I finished reading Personalized PD: Flipping Your Professional Development by Jason Bretzmann. It was great and clarified some more of my thinking about the role a teacher must play in his/her personal professional learning. I continued on with my day, meeting with principals, talking to teachers, organizing upcoming events and so on. But something felt off. Something was bugging me. I finally figured out what it was. And it’s kind of dangerous. I was missing having something professional to read. My brain was seeking a reengagement in that learning opportunity. Yikes. As I’ve said before, I use Kindle Cloud Reader, which is open as a tab in Chrome. When I have a couple of minutes, I tab over and pick up reading where I left off. Among emails. Phone calls. Face to face meetings. That feeling of missing being involved in ongoing, sustained professional thinking and learning hadn’t happened in a long time. I was too busy doing my profession as an administrator and teacher to learn about being better at my profession, learning more about my profession, growing in my profession. And it was too much work to find stuff to think about. And way too tough to find people with whom to talk about it.
This reminds me how very difficult it is in our schools for teachers and administrators to read, think, stew, marinate, reflect, and grow. We need to help educational leaders in the classroom and buildings find the time to read and reflect. And having written those words, I further realize, we need to highlight the reasons and the methods for reading and finding time. If the case is made so clearly that educational leaders are just clicks away from learning and growing, in ways that weren’t conceivable earlier in their careers….they’ll find the time.
To scratch the learning itch that I recognized as being dangerous, I am now reading What Connected Educators Do Differently by Todd Whitaker, Jeffrey Zoul, Jimmy Casas. It’s already excellent and my learning juices are flowing again. Whew.
Here’s one of the very first quotes from the book,
“The best time to plant a tree is twenty years ago. The second best time is now.”

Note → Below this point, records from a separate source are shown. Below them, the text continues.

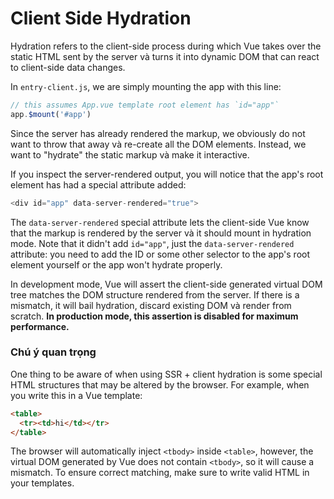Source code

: # Client Side Hydration

Hydration refers to the client-side process during which Vue takes over the static HTML sent by the server và turns it into dynamic DOM that can react to client-side data changes.

In `entry-client.js`, we are simply mounting the app with this line:

``` js
// this assumes App.vue template root element has `id="app"`
app.$mount('#app')
```

Since the server has already rendered the markup, we obviously do not want to throw that away và re-create all the DOM elements. Instead, we want to "hydrate" the static markup và make it interactive.

If you inspect the server-rendered output, you will notice that the app's root element has had a special attribute added:

``` js
<div id="app" data-server-rendered="true">
```

The `data-server-rendered` special attribute lets the client-side Vue know that the markup is rendered by the server và it should mount in hydration mode. Note that it didn't add `id="app"`, just the `data-server-rendered` attribute: you need to add the ID or some other selector to the app's root element yourself or the app won't hydrate properly.

In development mode, Vue will assert the client-side generated virtual DOM tree matches the DOM structure rendered from the server. If there is a mismatch, it will bail hydration, discard existing DOM và render from scratch. **In production mode, this assertion is disabled for maximum performance.**

### Chú ý quan trọng

One thing to be aware of when using SSR + client hydration is some special HTML structures that may be altered by the browser. For example, when you write this in a Vue template:

``` html
<table>
  <tr><td>hi</td></tr>
</table>
```

The browser will automatically inject `<tbody>` inside `<table>`, however, the virtual DOM generated by Vue does not contain `<tbody>`, so it will cause a mismatch. To ensure correct matching, make sure to write valid HTML in your templates.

That quote leads to this thought from the authors, “One key learning we took away applies to the quotation that introduces this chapter: the time for educators to start connecting to a larger personal learning network—if you did not already embark upon this 20 years ago—is now. There is simply too much to be gained—and nothing to lose—to not begin connecting with educators around the world who share your passion about this noble profession that is education.”
We can make the case for our busy colleagues that new learning is so close at hand. Just waiting to be accessed.
Let’s make the time. It’s fun to be dangerous in our learning and growing.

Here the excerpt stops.